- [TASK DIRECTIONS] Before copying, remove every picture, and then repeat all entries below precisely as written.

[Stored data entries]
------------------------------------
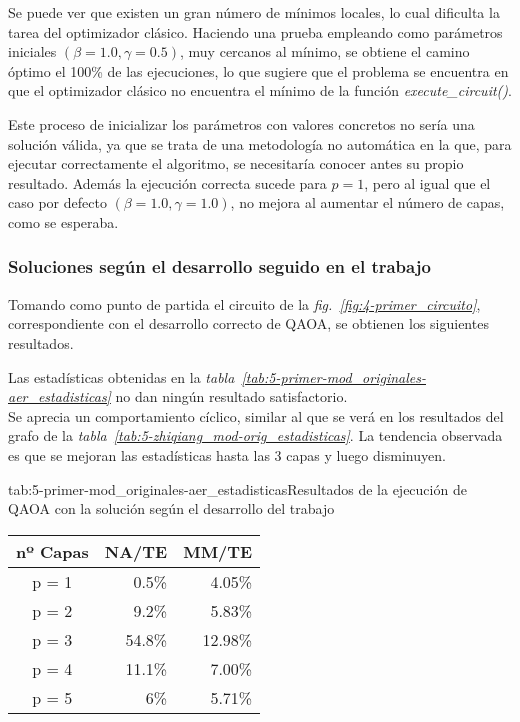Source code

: Se puede ver que existen un gran número de mínimos locales, lo cual dificulta la tarea del optimizador clásico.
Haciendo una prueba empleando como parámetros iniciales $(\beta = 1.0, \gamma = 0.5)$, muy cercanos al mínimo, se obtiene el camino óptimo el 100\% de las ejecuciones, lo que sugiere que el problema se encuentra en que el optimizador clásico no encuentra el mínimo de la función \textit{execute\_circuit()}.

Este proceso de inicializar los parámetros con valores concretos no sería una solución válida, ya que se trata de una metodología no automática en la que, para ejecutar correctamente el algoritmo, se necesitaría conocer antes su propio resultado. Además la ejecución correcta sucede para $p = 1$, pero al igual que el caso por defecto $(\beta = 1.0, \gamma = 1.0)$, no mejora al aumentar el número de capas, como se esperaba.

\subsubsection{Soluciones según el desarrollo seguido en el trabajo}

Tomando como punto de partida el circuito de la \textit{fig.~\ref{fig:4-primer_circuito}}, correspondiente con el desarrollo correcto de QAOA, se obtienen los siguientes resultados.

Las estadísticas obtenidas en la \textit{tabla~\ref{tab:5-primer-mod_originales-aer_estadisticas}} no dan ningún resultado satisfactorio.
\\
Se aprecia un comportamiento cíclico, similar al que se verá en los resultados del grafo de la \textit{tabla~\ref{tab:5-zhiqiang_mod-orig_estadisticas}}.
La tendencia observada es que se mejoran las estadísticas hasta las 3 capas y luego disminuyen.

\begin{table}[Resultados QAOA {--} artículo de Urgelles \textit{et al.} (2022) {--} implementación de QAOA]{tab:5-primer-mod_originales-aer_estadisticas}{Resultados de la ejecución de QAOA con la solución según el desarrollo del trabajo}
  \centering
  \begin{tabular}{|c|r|r|}
    \hline
    \textbf{nº Capas} & \textbf{NA/TE} & \textbf{MM/TE} \\ \hline
    p = 1 &  0.5\% &  4.05\% \\ \hline
    p = 2 &  9.2\% &  5.83\% \\ \hline
    p = 3 & 54.8\% & 12.98\% \\ \hline
    p = 4 & 11.1\% &  7.00\% \\ \hline
    p = 5 &    6\% &  5.71\% \\ \hline
  \end{tabular}
\end{table}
------------------------------------
- [ANSWER TO THE PROBLEM]
Source code

: Se puede ver que existen un gran número de mínimos locales, lo cual dificulta la tarea del optimizador clásico.
Haciendo una prueba empleando como parámetros iniciales $(\beta = 1.0, \gamma = 0.5)$, muy cercanos al mínimo, se obtiene el camino óptimo el 100\% de las ejecuciones, lo que sugiere que el problema se encuentra en que el optimizador clásico no encuentra el mínimo de la función \textit{execute\_circuit()}.

Este proceso de inicializar los parámetros con valores concretos no sería una solución válida, ya que se trata de una metodología no automática en la que, para ejecutar correctamente el algoritmo, se necesitaría conocer antes su propio resultado. Además la ejecución correcta sucede para $p = 1$, pero al igual que el caso por defecto $(\beta = 1.0, \gamma = 1.0)$, no mejora al aumentar el número de capas, como se esperaba.

\subsubsection{Soluciones según el desarrollo seguido en el trabajo}

Tomando como punto de partida el circuito de la \textit{fig.~\ref{fig:4-primer_circuito}}, correspondiente con el desarrollo correcto de QAOA, se obtienen los siguientes resultados.

Las estadísticas obtenidas en la \textit{tabla~\ref{tab:5-primer-mod_originales-aer_estadisticas}} no dan ningún resultado satisfactorio.
\\
Se aprecia un comportamiento cíclico, similar al que se verá en los resultados del grafo de la \textit{tabla~\ref{tab:5-zhiqiang_mod-orig_estadisticas}}.
La tendencia observada es que se mejoran las estadísticas hasta las 3 capas y luego disminuyen.

\begin{table}[Resultados QAOA {--} artículo de Urgelles \textit{et al.} (2022) {--} implementación de QAOA]{tab:5-primer-mod_originales-aer_estadisticas}{Resultados de la ejecución de QAOA con la solución según el desarrollo del trabajo}
  \centering
  \begin{tabular}{|c|r|r|}
    \hline
    \textbf{nº Capas} & \textbf{NA/TE} & \textbf{MM/TE} \\ \hline
    p = 1 &  0.5\% &  4.05\% \\ \hline
    p = 2 &  9.2\% &  5.83\% \\ \hline
    p = 3 & 54.8\% & 12.98\% \\ \hline
    p = 4 & 11.1\% &  7.00\% \\ \hline
    p = 5 &    6\% &  5.71\% \\ \hline
  \end{tabular}
\end{table}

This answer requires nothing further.